* [ABOUT THIS TASK]
With both ends included, repeat exactly the lines of the entries below from the one containing "### Why React Context?" down to the one containing "hooks in components", and no others.

Saved entries:
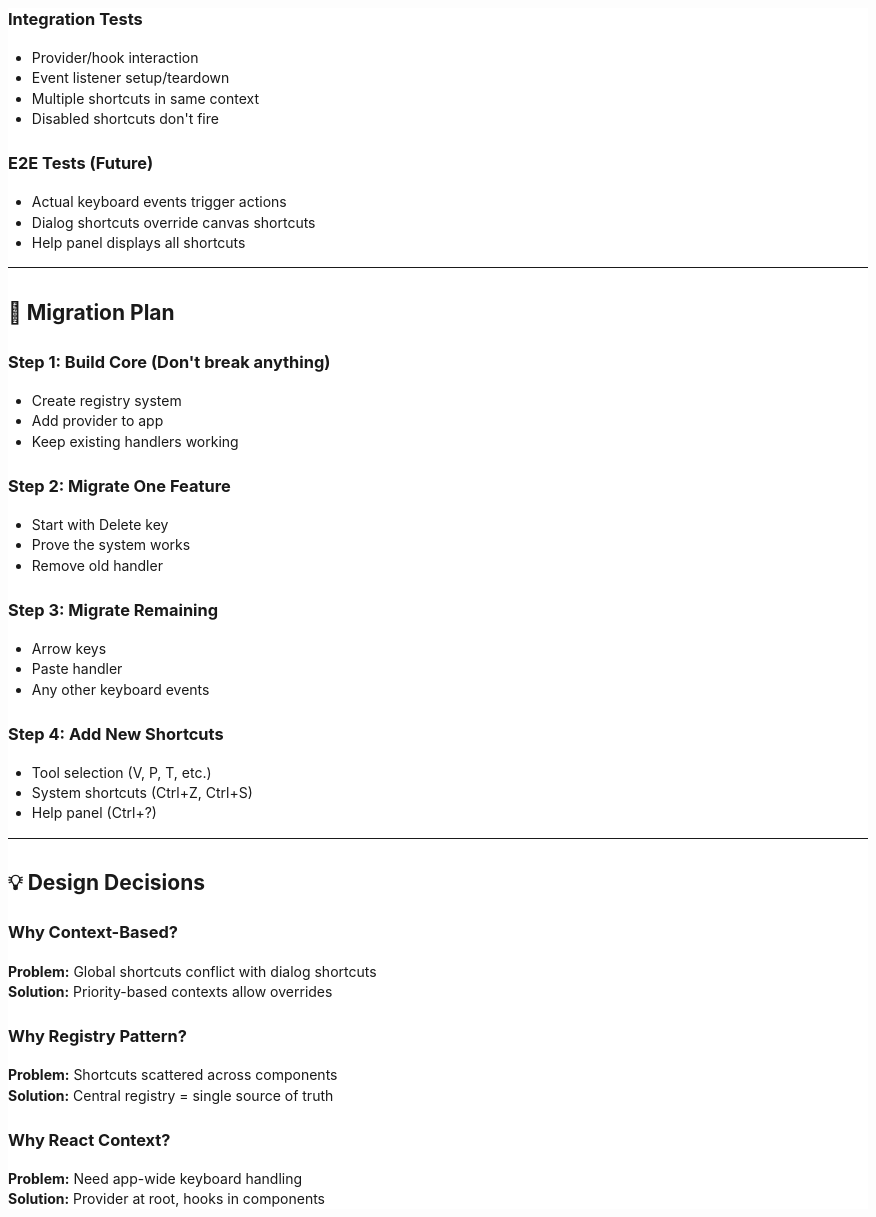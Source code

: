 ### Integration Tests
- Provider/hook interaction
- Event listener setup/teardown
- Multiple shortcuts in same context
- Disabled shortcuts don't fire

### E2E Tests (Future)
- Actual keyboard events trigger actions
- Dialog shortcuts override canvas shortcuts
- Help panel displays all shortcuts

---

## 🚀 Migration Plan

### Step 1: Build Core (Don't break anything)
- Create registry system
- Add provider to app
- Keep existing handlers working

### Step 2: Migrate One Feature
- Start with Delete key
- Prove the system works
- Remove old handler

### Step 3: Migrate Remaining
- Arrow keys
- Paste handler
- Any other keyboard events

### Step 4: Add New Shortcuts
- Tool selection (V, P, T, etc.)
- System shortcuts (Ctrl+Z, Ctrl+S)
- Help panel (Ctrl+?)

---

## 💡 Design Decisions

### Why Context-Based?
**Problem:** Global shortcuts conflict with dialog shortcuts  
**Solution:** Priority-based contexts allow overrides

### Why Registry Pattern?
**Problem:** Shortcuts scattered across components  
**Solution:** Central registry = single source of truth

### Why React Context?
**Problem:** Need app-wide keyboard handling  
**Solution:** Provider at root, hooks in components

--

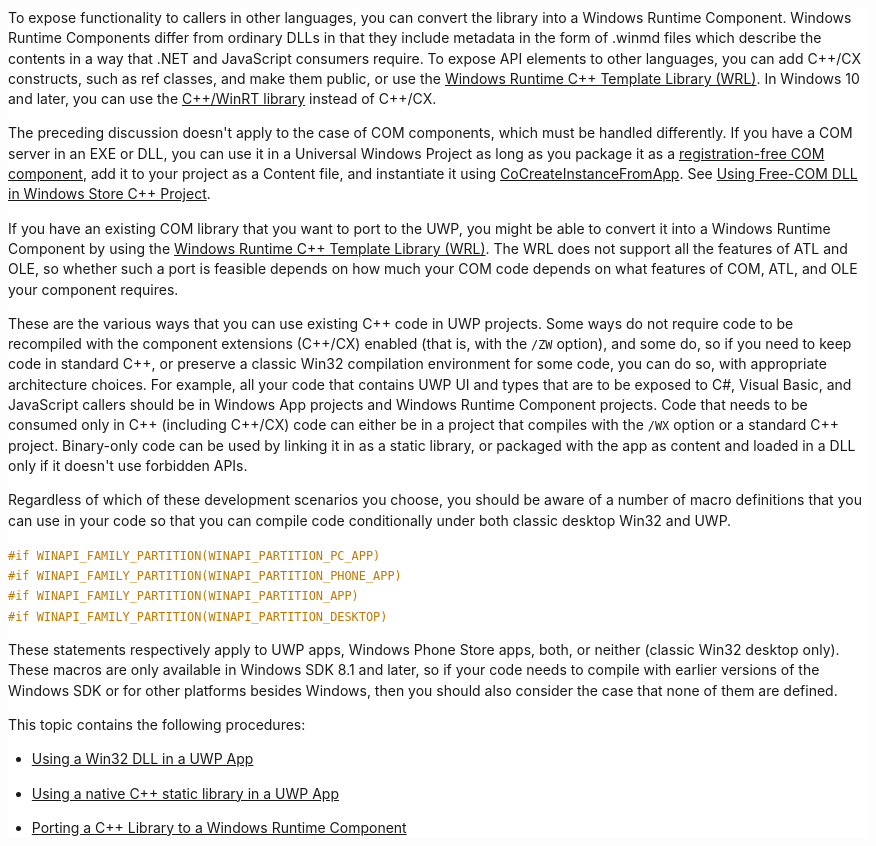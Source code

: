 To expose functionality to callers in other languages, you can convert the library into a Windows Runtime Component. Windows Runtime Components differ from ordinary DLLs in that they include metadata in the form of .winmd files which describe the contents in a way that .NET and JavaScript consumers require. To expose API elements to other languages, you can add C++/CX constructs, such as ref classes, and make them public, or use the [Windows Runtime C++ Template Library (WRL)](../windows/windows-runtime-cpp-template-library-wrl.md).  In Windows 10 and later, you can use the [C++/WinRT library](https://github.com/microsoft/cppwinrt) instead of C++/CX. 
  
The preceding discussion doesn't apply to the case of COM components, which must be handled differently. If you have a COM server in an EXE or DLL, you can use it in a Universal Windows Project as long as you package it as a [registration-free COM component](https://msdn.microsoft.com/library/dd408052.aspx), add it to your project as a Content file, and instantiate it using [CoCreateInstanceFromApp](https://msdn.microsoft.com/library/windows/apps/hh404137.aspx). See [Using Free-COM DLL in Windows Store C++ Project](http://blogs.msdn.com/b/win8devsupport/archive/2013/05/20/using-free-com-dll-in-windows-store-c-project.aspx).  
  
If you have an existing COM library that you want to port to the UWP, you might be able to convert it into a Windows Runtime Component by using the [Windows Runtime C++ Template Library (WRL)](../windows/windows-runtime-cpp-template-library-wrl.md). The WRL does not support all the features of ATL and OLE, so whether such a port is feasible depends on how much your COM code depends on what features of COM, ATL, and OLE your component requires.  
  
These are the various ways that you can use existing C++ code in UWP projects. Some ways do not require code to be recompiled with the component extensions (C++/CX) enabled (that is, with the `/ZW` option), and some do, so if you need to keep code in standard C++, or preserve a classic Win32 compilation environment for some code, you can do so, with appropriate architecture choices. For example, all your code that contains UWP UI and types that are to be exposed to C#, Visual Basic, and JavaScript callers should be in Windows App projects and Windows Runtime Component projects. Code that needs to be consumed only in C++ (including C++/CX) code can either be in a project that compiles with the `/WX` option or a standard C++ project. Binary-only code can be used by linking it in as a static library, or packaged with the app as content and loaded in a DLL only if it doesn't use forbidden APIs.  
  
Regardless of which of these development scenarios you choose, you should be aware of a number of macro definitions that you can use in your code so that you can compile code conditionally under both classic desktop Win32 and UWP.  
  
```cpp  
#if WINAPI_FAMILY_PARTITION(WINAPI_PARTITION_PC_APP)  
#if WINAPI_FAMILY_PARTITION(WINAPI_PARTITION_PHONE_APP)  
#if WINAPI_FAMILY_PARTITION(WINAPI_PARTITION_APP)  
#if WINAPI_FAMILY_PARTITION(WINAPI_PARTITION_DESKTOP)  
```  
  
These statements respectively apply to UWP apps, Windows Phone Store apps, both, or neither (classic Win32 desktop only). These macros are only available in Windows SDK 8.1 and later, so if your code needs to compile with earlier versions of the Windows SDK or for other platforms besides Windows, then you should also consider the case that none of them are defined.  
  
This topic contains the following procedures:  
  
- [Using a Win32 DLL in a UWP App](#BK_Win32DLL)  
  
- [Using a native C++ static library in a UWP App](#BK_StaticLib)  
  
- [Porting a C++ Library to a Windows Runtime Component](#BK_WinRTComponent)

* [WRITTEN ANSWER]
### Why React Context?
**Problem:** Need app-wide keyboard handling  
**Solution:** Provider at root, hooks in components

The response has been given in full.